December 12, 2019

Intel 4th-Quarter Earnings Are Sharply Lower

The world’s biggest maker of semiconductors, which grew by supplying chips to most of the world’s personal computer makers, is now facing an erosion of that market. According to Gartner, a market analysis firm, PC shipments worldwide declined 3.5 percent in 2012.

The result was evident Thursday in Intel’s fourth-quarter earnings report. The company, which is based in Santa Clara, Calif., reported net income of $2.5 billion, or 48 cents a share, down 27 percent from $3.4 billion, or 64 cents a share, a year earlier. Revenue fell 3 percent to $13.5 billion from $13.9 billion.

“The PC business as we’ve known it is evolving,” said Paul S. Otellini, Intel’s chief executive, in a call to analysts. “The form factors are going to blur here.”

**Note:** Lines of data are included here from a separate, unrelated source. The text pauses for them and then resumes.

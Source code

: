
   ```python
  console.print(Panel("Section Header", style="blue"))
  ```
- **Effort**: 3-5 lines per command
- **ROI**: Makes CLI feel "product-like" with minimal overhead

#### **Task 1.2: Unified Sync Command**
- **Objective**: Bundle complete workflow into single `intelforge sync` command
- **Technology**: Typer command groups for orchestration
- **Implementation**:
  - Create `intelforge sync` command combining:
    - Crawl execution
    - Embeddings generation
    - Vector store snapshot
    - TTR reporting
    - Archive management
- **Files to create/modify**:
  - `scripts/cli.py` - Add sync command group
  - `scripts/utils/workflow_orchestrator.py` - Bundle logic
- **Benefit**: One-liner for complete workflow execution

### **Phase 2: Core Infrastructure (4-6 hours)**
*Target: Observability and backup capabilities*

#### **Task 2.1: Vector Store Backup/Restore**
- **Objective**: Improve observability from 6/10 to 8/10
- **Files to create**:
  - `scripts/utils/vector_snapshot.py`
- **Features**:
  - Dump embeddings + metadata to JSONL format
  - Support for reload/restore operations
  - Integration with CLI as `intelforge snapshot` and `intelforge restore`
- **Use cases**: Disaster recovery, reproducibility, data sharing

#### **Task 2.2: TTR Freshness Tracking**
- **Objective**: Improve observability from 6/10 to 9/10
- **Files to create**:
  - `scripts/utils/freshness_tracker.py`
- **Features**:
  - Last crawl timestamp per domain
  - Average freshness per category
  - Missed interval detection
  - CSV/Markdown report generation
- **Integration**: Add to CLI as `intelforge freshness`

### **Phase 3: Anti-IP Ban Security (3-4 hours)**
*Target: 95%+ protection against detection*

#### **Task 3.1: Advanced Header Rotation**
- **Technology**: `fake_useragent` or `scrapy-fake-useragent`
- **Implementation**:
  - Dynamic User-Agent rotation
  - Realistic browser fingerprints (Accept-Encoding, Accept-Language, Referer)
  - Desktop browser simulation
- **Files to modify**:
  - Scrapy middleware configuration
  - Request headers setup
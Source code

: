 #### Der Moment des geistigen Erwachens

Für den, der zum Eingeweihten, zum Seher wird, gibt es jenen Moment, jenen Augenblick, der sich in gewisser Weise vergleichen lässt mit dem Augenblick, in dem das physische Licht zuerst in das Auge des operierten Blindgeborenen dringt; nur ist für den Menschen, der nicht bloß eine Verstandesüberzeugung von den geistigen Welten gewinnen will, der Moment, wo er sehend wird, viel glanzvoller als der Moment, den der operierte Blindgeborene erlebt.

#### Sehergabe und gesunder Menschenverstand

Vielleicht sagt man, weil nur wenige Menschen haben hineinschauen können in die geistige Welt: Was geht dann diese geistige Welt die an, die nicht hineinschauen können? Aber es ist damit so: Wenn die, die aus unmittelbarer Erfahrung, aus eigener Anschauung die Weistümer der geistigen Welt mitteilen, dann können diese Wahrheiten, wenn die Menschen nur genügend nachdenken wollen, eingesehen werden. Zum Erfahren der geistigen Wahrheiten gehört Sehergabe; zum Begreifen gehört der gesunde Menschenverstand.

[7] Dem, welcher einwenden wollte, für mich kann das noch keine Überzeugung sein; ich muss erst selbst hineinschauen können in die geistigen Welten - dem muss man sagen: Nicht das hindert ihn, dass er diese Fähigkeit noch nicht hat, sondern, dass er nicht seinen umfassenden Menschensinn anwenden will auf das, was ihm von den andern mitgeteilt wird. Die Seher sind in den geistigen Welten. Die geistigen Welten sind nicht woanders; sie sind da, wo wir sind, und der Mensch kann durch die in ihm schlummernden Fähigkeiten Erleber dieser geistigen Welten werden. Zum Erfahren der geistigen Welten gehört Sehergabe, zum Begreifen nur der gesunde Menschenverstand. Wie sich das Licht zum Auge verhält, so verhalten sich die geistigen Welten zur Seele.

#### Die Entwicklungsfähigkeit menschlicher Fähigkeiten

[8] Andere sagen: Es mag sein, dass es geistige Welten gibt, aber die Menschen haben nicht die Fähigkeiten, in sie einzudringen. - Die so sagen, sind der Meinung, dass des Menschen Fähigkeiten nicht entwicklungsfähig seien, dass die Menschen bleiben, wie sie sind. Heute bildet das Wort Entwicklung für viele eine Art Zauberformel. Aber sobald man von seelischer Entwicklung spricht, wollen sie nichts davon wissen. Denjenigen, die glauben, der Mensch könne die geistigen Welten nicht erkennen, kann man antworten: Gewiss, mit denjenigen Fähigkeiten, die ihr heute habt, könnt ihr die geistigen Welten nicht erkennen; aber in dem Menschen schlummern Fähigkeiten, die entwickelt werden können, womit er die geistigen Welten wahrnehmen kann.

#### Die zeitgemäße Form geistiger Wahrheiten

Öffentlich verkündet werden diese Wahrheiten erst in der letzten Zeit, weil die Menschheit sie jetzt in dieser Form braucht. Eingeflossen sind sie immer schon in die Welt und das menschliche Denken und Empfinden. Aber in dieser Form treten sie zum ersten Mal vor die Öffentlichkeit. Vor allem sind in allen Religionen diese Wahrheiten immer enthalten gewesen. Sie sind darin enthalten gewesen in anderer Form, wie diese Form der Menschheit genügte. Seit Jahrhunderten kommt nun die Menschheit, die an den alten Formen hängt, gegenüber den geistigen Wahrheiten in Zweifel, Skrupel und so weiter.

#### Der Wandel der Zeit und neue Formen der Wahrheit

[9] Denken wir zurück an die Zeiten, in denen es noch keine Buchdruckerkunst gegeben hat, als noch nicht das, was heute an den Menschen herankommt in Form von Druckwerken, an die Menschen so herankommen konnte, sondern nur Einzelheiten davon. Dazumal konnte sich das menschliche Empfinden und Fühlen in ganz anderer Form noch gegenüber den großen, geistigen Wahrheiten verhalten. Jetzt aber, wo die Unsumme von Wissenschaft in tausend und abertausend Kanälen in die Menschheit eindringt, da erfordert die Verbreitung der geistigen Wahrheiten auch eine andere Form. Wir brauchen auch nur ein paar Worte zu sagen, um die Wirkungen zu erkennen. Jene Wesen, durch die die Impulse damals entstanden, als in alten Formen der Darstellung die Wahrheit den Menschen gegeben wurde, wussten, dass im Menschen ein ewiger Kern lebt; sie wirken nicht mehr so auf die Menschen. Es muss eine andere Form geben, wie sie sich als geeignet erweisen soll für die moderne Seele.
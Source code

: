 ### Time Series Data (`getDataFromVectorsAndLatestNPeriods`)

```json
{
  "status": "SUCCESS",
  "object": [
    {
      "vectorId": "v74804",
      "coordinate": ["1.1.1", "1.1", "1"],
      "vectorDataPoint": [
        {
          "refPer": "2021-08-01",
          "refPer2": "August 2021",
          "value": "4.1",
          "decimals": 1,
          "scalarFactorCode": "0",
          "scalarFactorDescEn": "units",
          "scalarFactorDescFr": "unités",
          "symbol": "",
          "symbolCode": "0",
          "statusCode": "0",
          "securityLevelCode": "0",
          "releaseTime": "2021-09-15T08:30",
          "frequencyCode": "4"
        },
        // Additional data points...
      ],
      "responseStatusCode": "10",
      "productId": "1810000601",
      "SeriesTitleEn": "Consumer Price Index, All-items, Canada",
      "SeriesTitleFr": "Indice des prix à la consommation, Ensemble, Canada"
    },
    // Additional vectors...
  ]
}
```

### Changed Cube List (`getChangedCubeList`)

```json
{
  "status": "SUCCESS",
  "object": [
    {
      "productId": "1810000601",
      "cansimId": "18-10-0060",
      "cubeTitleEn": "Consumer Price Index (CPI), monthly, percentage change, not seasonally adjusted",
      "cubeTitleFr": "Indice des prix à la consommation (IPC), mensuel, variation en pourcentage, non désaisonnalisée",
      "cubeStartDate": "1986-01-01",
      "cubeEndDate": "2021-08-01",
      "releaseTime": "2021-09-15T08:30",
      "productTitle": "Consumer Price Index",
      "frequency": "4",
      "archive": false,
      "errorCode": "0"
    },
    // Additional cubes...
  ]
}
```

Instead of PCs, more people and businesses are buying smartphones and tablets. Intel gets 64 percent of its revenues and some of its highest profit margins from chips for PCs. It has scrambled to revive the market, while it aggressively tries to supply tablet and smartphone makers, so far with little success.

But even as it gets harder to sell PCs, Intel appears to have managed its business better than many investors thought possible. Revenue was in line with analysts’ expectations, according to a survey by Thomson Reuters, but net income was higher than the 45 cents a share that the analysts were expecting, on average.

Intel projected lower revenue and pressure on its profit margins for 2013, however, which sent its shares down about 5 percent in after-hours trading. Intel shares finished regular trading at $22.68, up 57 cents.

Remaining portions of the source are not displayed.